**Problem details**
In this exercise, set down every entry that follows exactly as it appears.

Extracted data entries
'''

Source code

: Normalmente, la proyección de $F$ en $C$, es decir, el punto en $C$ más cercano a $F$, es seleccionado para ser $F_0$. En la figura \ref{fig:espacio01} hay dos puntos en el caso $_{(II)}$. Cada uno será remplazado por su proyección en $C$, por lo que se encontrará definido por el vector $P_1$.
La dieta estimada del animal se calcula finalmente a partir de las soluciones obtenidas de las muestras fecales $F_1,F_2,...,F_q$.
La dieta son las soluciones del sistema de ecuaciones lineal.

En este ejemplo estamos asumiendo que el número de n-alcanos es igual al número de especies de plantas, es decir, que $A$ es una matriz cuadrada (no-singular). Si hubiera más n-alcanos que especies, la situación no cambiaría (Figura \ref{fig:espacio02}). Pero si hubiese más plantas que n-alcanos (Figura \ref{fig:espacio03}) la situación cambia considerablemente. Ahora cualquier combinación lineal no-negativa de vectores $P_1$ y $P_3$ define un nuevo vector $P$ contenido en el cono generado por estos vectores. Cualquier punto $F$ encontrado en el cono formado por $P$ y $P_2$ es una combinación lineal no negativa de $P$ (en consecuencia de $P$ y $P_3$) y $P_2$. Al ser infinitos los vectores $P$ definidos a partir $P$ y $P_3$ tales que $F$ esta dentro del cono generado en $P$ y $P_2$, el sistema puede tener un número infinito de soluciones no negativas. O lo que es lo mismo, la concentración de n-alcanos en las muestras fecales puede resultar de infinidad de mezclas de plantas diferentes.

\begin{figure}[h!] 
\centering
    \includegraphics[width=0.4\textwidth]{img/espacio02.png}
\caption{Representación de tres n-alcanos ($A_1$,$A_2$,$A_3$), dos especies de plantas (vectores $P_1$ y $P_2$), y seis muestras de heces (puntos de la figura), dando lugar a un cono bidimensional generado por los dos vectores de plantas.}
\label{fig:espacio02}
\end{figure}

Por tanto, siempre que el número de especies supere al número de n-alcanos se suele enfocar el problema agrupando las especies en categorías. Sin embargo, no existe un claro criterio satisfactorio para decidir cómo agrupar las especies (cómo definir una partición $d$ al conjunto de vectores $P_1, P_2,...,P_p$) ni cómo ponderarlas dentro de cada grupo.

'''

**Solved exercise**
Source code

: Normalmente, la proyección de $F$ en $C$, es decir, el punto en $C$ más cercano a $F$, es seleccionado para ser $F_0$. En la figura \ref{fig:espacio01} hay dos puntos en el caso $_{(II)}$. Cada uno será remplazado por su proyección en $C$, por lo que se encontrará definido por el vector $P_1$.
La dieta estimada del animal se calcula finalmente a partir de las soluciones obtenidas de las muestras fecales $F_1,F_2,...,F_q$.
La dieta son las soluciones del sistema de ecuaciones lineal.

En este ejemplo estamos asumiendo que el número de n-alcanos es igual al número de especies de plantas, es decir, que $A$ es una matriz cuadrada (no-singular). Si hubiera más n-alcanos que especies, la situación no cambiaría (Figura \ref{fig:espacio02}). Pero si hubiese más plantas que n-alcanos (Figura \ref{fig:espacio03}) la situación cambia considerablemente. Ahora cualquier combinación lineal no-negativa de vectores $P_1$ y $P_3$ define un nuevo vector $P$ contenido en el cono generado por estos vectores. Cualquier punto $F$ encontrado en el cono formado por $P$ y $P_2$ es una combinación lineal no negativa de $P$ (en consecuencia de $P$ y $P_3$) y $P_2$. Al ser infinitos los vectores $P$ definidos a partir $P$ y $P_3$ tales que $F$ esta dentro del cono generado en $P$ y $P_2$, el sistema puede tener un número infinito de soluciones no negativas. O lo que es lo mismo, la concentración de n-alcanos en las muestras fecales puede resultar de infinidad de mezclas de plantas diferentes.

\begin{figure}[h!] 
\centering
    \includegraphics[width=0.4\textwidth]{img/espacio02.png}
\caption{Representación de tres n-alcanos ($A_1$,$A_2$,$A_3$), dos especies de plantas (vectores $P_1$ y $P_2$), y seis muestras de heces (puntos de la figura), dando lugar a un cono bidimensional generado por los dos vectores de plantas.}
\label{fig:espacio02}
\end{figure}

Por tanto, siempre que el número de especies supere al número de n-alcanos se suele enfocar el problema agrupando las especies en categorías. Sin embargo, no existe un claro criterio satisfactorio para decidir cómo agrupar las especies (cómo definir una partición $d$ al conjunto de vectores $P_1, P_2,...,P_p$) ni cómo ponderarlas dentro de cada grupo.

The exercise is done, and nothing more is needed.